Tous ces préliminaires n'avaient qu'un but, rendre le tribun maître du champ de bataille où allait se vider la véritable question, l'exil des chefs du parti aristocratique. Il commença par Cicéron et proposa cette loi : On interdira le feu et l'eau à quiconque aura fait mourir un citoyen sans jugement. Cicéron était couvert par un sénatus-consulte, et en livrant Lentulus aux bourreaux, il n'avait fait qu'exécuter un ordre du sénat. Mais dans ces temps malheureux les lois n'avaient de force que celle qu'elles empruntaient à l'homme ou au parti dont elles étaient l'ouvrage. Cicéron ne songea pas même à produire ces décrets pour sa défense ; il prit des vêtements de deuil ; il implora l'assistance des triumvirs, des consuls ; nombre de chevaliers et de sénateurs supplièrent le peuple de conserver celui que le peuple avait nommé Père de la patrie. Tout fut inutile. Avant qu'on allât aux voix, Cicéron sortit de la ville. Il espérait désarmer ses ennemis par cet exil volontaire et prévenir une condamnation ; mais le lendemain Clodius fit porter la sentence : Cicéron ne devait pas s'approcher de Rome de plus de quatre cents milles (avril 54). Au moment du départ, il avait fait porter au Capitole sa plus belle statue de Minerve et l'y avait consacrée dans le temple de Jupiter avec cette inscription : A Minerve, gardienne de la cité, phulakida. Etait-ce un reste de dévotion qui lui revenait dans le malheur ? Ou n'était-ce pas plutôt une inoffensive vengeance pour rappeler aux romains que la sage déesse lui avait inspiré la résolution qu'ils condamnaient à cette heure et qui, cinq années auparavant, les avait sauvés ? C'est le premier motif qu'il donne, mais sa constante préoccupation de lui-même et du fameux consulat engage à croire au second.

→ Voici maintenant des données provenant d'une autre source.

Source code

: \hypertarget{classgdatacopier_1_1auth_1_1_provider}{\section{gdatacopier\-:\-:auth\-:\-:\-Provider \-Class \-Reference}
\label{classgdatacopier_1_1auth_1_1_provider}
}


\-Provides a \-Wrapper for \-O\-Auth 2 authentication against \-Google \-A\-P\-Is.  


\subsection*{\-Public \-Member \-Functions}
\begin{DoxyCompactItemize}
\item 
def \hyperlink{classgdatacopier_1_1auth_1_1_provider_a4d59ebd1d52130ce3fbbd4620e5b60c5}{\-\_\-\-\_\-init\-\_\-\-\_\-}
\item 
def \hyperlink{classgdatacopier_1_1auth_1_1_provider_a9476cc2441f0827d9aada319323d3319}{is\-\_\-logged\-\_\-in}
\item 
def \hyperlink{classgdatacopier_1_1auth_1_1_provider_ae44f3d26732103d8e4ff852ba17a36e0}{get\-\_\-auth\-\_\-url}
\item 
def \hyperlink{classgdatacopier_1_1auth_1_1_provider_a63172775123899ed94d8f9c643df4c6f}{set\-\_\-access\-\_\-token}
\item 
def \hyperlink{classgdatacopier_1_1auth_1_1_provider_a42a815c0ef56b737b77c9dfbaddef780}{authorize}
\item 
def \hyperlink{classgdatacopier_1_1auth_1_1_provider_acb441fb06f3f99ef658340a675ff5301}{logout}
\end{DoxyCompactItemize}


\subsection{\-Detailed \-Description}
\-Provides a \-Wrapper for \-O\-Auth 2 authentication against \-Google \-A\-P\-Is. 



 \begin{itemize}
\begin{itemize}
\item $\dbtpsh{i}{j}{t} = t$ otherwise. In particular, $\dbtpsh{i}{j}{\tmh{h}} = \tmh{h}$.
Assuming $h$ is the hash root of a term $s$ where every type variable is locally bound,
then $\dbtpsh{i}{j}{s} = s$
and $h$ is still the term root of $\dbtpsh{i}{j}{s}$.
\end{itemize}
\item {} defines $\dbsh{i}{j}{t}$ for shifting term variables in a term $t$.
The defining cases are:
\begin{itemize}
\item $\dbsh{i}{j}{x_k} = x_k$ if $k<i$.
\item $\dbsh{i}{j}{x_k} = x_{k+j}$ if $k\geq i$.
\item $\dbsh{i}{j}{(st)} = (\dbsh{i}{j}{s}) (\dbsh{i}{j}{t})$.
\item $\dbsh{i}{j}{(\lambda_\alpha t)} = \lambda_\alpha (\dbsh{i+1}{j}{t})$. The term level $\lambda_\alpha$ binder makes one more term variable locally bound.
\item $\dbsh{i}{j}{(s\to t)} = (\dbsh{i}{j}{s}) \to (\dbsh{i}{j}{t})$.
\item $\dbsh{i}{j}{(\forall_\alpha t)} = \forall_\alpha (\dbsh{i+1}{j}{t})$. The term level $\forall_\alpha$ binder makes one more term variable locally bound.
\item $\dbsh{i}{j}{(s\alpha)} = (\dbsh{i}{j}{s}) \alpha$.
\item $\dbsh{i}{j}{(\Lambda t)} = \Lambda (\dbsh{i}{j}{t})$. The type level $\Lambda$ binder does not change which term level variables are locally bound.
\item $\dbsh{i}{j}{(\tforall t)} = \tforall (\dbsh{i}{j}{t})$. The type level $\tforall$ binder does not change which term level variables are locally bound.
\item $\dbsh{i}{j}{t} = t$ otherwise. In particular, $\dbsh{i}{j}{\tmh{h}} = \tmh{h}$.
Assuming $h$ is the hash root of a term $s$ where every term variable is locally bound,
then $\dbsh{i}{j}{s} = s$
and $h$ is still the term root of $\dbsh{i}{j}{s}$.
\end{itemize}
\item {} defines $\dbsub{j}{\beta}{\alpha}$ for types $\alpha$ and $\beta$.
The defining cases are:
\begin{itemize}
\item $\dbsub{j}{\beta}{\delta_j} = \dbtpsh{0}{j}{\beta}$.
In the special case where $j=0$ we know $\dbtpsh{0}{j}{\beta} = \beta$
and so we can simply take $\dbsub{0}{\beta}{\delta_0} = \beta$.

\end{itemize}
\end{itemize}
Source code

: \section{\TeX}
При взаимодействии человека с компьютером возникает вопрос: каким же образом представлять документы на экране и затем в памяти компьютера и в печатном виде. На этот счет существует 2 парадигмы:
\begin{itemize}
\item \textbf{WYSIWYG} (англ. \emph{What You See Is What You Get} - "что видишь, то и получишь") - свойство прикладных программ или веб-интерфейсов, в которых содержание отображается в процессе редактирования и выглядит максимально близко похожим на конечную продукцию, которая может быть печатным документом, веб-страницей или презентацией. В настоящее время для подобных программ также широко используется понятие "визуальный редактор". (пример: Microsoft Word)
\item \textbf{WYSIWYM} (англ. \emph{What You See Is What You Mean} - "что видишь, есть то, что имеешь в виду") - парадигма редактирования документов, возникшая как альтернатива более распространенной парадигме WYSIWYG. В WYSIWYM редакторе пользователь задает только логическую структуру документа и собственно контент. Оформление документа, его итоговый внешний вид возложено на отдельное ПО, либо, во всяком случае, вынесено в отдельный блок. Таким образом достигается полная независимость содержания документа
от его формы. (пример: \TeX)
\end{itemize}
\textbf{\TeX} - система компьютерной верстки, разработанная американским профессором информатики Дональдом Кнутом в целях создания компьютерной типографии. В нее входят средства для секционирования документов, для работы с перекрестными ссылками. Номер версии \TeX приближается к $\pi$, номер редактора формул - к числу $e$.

Cicéron était victime du coup d'Etat accompli en 63 par les sénateurs, et la loi qui le frappait avait ce caractère rétroactif que la politique honnête réprouve, mais qui ne déplaît pas toujours aux factions. Le second des Gracques en avait donné l'exemple et il avait commencé l'ère des révolutions ; Pompée imitera Clodius, et sa loi sera une des causes de la guerre civile.

Caton ne donnait prise à aucune accusation. Mais Clodius lui fit ordonner par le peuple d'aller réduire Chypre en province, et de rapporter les trésors du roi de cette île. Afin de prolonger cet exil, il ajouta à la mission de Chypre celle de se rendre au fond de la Thrace pour rétablir les bannis de Byzance. Caton obéit ; maintenant César pouvait partir.